Carol Bradley Bursack, Minding Our Elders columnist

Dear Carol: I helped my mom take care of my dad for years after he'd had a stroke. Dad died last year, and Mom was diagnosed with cancer shortly after his death. Apparently, she had cancer symptoms for some time but was so focused on Dad that she didn't follow up on her own health. Mom died last month under the care of a wonderful hospice organization, but now I am lost.

I'm divorced and never had children. Caregiving was my life for more than 10 years. I have enough money not to have to work so I just sit and watch TV, not even registering what I'm watching. I once thought I'd travel, but now I have no desire to do so.

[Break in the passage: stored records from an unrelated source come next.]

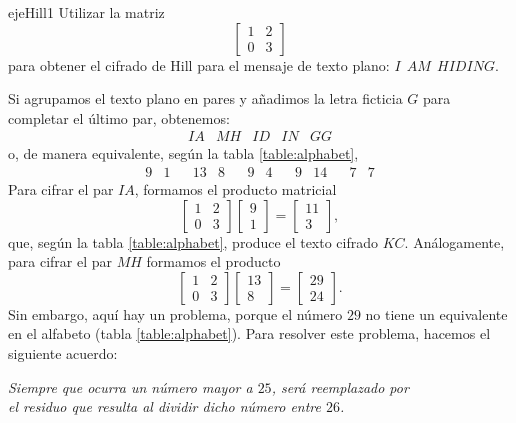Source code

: \begin{examplebox}{}{ejeHill1}
    Utilizar la matriz
    $$\begin{bmatrix}
        1 & 2 \\
        0 & 3
    \end{bmatrix}$$
    para obtener el cifrado de Hill para el mensaje de texto plano: $I ~~ AM ~~ HIDING$.

    \tcblower
    \solucion Si agrupamos el texto plano en pares y añadimos la letra ficticia $G$ para completar el último par, obtenemos:
    $$\begin{array}{ccccc}
        IA & MH & ID & IN & GG
    \end{array}$$
    o, de manera equivalente, según la tabla \ref{table:alphabet},
    $$\begin{array}{cccccccccccccc}
        9 & 1 & & 13 & 8 & & 9 & 4 & & 9 & 14 & & 7 & 7
    \end{array}$$
    Para cifrar el par $IA$, formamos el producto matricial
    $$\begin{bmatrix}
        1 & 2 \\
        0 & 3
    \end{bmatrix} \begin{bmatrix}
        9 \\
        1
    \end{bmatrix} = \begin{bmatrix}
        11 \\
        3
    \end{bmatrix},$$
    que, según la tabla \ref{table:alphabet}, produce el texto cifrado $KC$. Análogamente, para cifrar el par $MH$ formamos el producto
    $$\begin{bmatrix}
        1 & 2 \\
        0 & 3
    \end{bmatrix} \begin{bmatrix}
        13 \\
        8
    \end{bmatrix} = \begin{bmatrix}
        29 \\
        24
    \end{bmatrix}.$$
    Sin embargo, aquí hay un problema, porque el número $29$ no tiene un equivalente en el alfabeto (tabla \ref{table:alphabet}). Para resolver este problema, hacemos el siguiente acuerdo:
    \begin{nscenter}
        \itshape Siempre que ocurra un número mayor a $25$, será reemplazado por \\ el residuo que resulta al dividir dicho número entre $26$.

\end{nscenter}
\end{examplebox}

I understand that I need to build a new life for myself but I don't even know where to start. How do people "recover" from caregiving once it's over? MB

Dear MB: I'm so sorry about the recent deaths of both of your parents. Sadly, your mother's situation isn't uncommon for caregivers. It's easy to ignore our own health while remaining completely focused on the needs of those who depend on us.

Now is the time to rebuild your own life, and that means your own health, as well. You will likely have to take the idea of finding a new normal in your life one step at a time.

First, I'd suggest that you tackle your grief. If you aren't taking advantage of the hospice grief program that follows the death of a loved one under their care, try contacting them and let them assist you.

Alternately, you could seek grief counseling on your own. It's possible that just a few sessions with a grief counselor could help you clarify your personal grieving process so that you can navigate your post-caregiving stress and the loss of your parents in a healthy manner.

While grieving takes time and everyone must go through the process in their own way, you could gradually regain the interests you once had if you reach out to others in your daily life. Because you aren't working and have likely put old friendships aside to use your time for caregiving, you may feel like there's no place to start.

One way is to understand that many people are happy to hear from an old friend, so you might try contacting people whose company you enjoyed in the past and see if you can set up coffee or lunch.

Something else that you can do is become involved in a religious community if you aren't already part of one.

Additionally, volunteer opportunities abound and these opportunities aren't just about helping others. Most of them offer the added benefit of socializing with like-minded people. You may feel that you want to get as far away from sick people as possible, or you may feel that you want to help others through their journey. Either is fine.

Depending on what is best for you, try volunteering for a political or environmental group, or for hospice, a hospital, or a nursing home.

Renewing old acquaintances and making new friends may infuse your life with more meaning. You might even become interested in travel again if you meet someone with similar interests who would enjoy going along.

As with many things, finding your new normal is about balance. You need to balance your ongoing need to grieve with a need for outside connections. You wouldn't have written if you hadn't realized that you need a change. Take it slowly, but look for ways to connect with others. You'll be much healthier and happier for it.